2D / realistic person

0.849 (bbox)  
0.831 (mask)

0.636 (bbox)  
0.533 (mask)

deepfashion2\_yolov8s-seg.pt

realistic clothes

0.849 (bbox)  
0.840 (mask)

0.763 (bbox)  
0.675 (mask)

[](#usage)Usage
---------------

    from huggingface_hub import hf_hub_download
    from ultralytics import YOLO
    
    path = hf_hub_download("Bingsu/adetailer", "face_yolov8n.pt")
    model = YOLO(path)
    

    import cv2
    from PIL import Image
    
    img = "https://farm5.staticflickr.com/4139/4887614566_6b57ec4422_z.jpg"
    output = model(img)
    pred = output[0].plot()
    pred = cv2.cvtColor(pred, cv2.COLOR_BGR2RGB)
    pred = Image.fromarray(pred)
    pred
    

[![image](https://i.imgur.com/9ny1wmD.png)](https://i.imgur.com/9ny1wmD.png)

## Model overview

The `adetailer` model is a set of object detection models developed by Bingsu, a Hugging Face creator. The models are trained on various datasets, including face, hand, person, and deepfashion2 datasets, and can detect and segment these objects with high accuracy. The model offers several pre-trained variants, each specialized for a specific task, such as detecting 2D/realistic faces, hands, and persons with bounding boxes and segmentation masks.

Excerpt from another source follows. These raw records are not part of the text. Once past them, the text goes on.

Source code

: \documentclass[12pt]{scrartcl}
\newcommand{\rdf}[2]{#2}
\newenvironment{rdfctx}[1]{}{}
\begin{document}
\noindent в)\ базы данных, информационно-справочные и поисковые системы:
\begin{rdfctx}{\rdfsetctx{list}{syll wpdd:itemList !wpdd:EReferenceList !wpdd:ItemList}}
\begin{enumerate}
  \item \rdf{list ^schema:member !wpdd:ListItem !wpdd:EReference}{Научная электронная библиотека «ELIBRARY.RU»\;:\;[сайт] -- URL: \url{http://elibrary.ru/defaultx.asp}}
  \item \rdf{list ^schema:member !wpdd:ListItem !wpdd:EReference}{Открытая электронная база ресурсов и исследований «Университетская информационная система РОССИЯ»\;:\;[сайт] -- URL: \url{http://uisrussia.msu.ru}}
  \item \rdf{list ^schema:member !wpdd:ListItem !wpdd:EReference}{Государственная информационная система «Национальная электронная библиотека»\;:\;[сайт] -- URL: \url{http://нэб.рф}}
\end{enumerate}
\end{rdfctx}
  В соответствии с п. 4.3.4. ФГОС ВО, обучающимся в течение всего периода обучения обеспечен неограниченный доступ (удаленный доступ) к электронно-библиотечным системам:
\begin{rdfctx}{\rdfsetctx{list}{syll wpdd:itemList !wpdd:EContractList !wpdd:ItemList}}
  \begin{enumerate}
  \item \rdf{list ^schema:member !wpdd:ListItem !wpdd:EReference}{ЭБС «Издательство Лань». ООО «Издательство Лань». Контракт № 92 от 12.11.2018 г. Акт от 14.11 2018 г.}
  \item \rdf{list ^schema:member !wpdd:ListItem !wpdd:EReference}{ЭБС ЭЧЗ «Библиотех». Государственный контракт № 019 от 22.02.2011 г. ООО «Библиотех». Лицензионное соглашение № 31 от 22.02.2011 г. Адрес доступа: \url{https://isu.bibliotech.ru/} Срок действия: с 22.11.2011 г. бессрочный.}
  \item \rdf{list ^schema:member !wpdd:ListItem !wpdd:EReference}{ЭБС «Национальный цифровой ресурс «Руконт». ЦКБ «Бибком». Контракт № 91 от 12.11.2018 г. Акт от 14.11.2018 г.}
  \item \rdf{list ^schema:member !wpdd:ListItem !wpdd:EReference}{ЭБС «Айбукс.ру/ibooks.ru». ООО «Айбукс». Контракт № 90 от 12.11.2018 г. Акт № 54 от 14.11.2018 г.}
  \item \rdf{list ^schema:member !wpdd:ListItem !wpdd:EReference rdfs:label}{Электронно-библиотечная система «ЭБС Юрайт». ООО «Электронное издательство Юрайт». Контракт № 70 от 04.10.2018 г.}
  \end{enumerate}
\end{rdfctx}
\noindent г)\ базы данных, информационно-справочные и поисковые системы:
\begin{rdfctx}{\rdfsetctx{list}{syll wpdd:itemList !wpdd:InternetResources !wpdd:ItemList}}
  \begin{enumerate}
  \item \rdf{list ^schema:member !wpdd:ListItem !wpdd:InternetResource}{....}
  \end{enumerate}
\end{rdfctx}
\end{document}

The `adetailer` model is closely related to the [YOLOv8 detection model](https://aimodels.fyi/creators/huggingFace/Bingsu) and leverages the YOLO (You Only Look Once) framework. It provides a versatile solution for tasks involving the detection and segmentation of faces, hands, and persons in images.

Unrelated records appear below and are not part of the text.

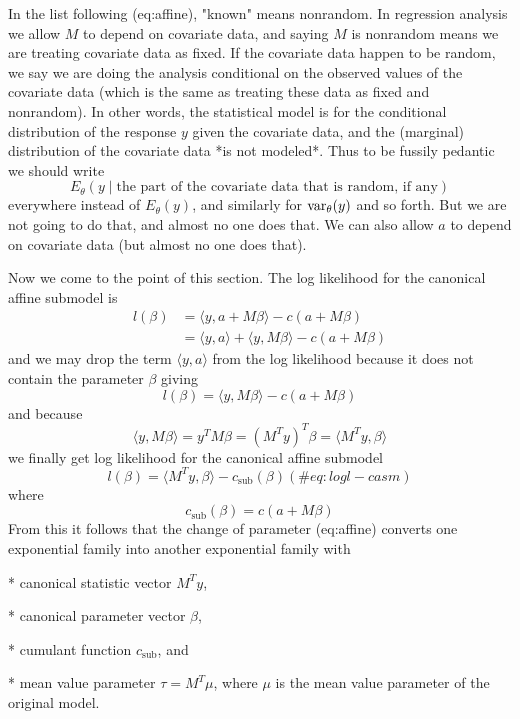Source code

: \documentclass[11pt]{article}
\begin{document}
In the list following \@ref(eq:affine), "known" means nonrandom.
In regression analysis we allow $M$ to depend on covariate data,
and saying $M$ is nonrandom means we are treating covariate data as fixed.
If the covariate data happen to be random, we say we are doing the
analysis conditional on the observed values of the covariate data
(which is the same as treating these data as fixed and nonrandom).
In other words, the statistical model is for the conditional distribution
of the response $y$ given the covariate data, and
the (marginal) distribution of the covariate data *is not modeled*.
Thus to be fussily pedantic we should write
$$
   E_\theta(y \mid \text{the part of the covariate data that is random, if any})
$$
everywhere instead of $E_\theta(y)$, and similarly
for $\mathop{\rm var}\nolimits_\theta(y)$ and so forth.
But we are not going to do that, and almost no one does that.
We can also allow $a$ to depend on covariate data
(but almost no one does that).

Now we come to the point of this
section.  The log likelihood for the canonical affine submodel is
\begin{align*}
   l(\beta)
   & =
   \langle y, a + M \beta \rangle - c(a + M \beta)
   \\
   & =
   \langle y, a \rangle + \langle y, M \beta \rangle - c(a + M \beta)
\end{align*}
and we may drop the term $\langle y, a \rangle$ from the log likelihood
because it does not contain the parameter $\beta$ giving
$$
   l(\beta) = \langle y, M \beta \rangle - c(a + M \beta)
$$
and because
$$
   \langle y, M \beta \rangle = y^T M \beta = (M^T y)^T \beta
   = \langle M^T y, \beta \rangle
$$
we finally get log likelihood for the canonical affine submodel
\begin{equation}
   l(\beta) = \langle M^T y, \beta \rangle - c_\text{sub}(\beta)
   (\#eq:logl-casm)
\end{equation}
where
$$
   c_\text{sub}(\beta) = c(a + M \beta)
$$
From this it follows that the change of parameter \@ref(eq:affine)
converts one exponential family into another exponential family with

 * canonical statistic vector $M^T y$,

 * canonical parameter vector $\beta$,

 * cumulant function $c_\text{sub}$, and

 * mean value parameter $\tau = M^T \mu$, where $\mu$ is the mean value
   parameter of the original model.
\end{document}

## Model inputs and outputs

### Inputs
- Image data (either a file path, URL, or a PIL Image object)

### Outputs
- Bounding boxes around detected objects (faces, hands, persons)
- Class labels for the detected objects
- Segmentation masks for the detected objects (in addition to bounding boxes)

## Capabilities

The `adetailer` model is capable of detecting and segmenting faces, hands, and persons in images with high accuracy. It outperforms many existing object detection models in terms of mAP (mean Average Precision) on the specified datasets, as shown in the provided performance metrics.

The model's ability to provide both bounding boxes and segmentation masks for the detected objects makes it a powerful tool for applications that require precise object localization and segmentation, such as image editing, augmented reality, and computer vision tasks.

## What can I use it for?

The `adetailer` model can be used in a variety of applications that involve the detection and segmentation of faces, hands, and persons in images. Some potential use cases include:

- **Image editing and manipulation**: The model's segmentation capabilities can be used to enable advanced image editing techniques, such as background removal, object swapping, and face/body editing.
- **Augmented reality**: The bounding box and segmentation outputs can be used to overlay virtual elements on top of real-world objects, enabling more realistic and immersive AR experiences.
- **Computer vision and image analysis**: The model's object detection and segmentation capabilities can be leveraged in various computer vision tasks, such as person tracking, gesture recognition, and clothing/fashion analysis.
- **Facial analysis and recognition**: The face detection and segmentation features can be used in facial analysis applications, such as emotion recognition, age estimation, and facial landmark detection.

## Things to try

One interesting aspect of the `adetailer` model is its ability to handle a diverse range of object types, from realistic faces and hands to anime-style persons and clothing. This versatility allows you to experiment with different input images and see how the model performs across various visual styles and domains.

For example, you could try feeding the model images of anime characters, cartoon figures, or stylized illustrations to see how it handles the detection and segmentation of these more abstract object representations. Observing the model's performance on these challenging inputs can provide valuable insights into its generalization capabilities and potential areas for improvement.

Additionally, you could explore the model's segmentation outputs in more detail, examining the quality and accuracy of the provided masks for different object types. This information can be useful in determining the model's suitability for applications that require precise object isolation, such as image compositing or virtual try-on scenarios.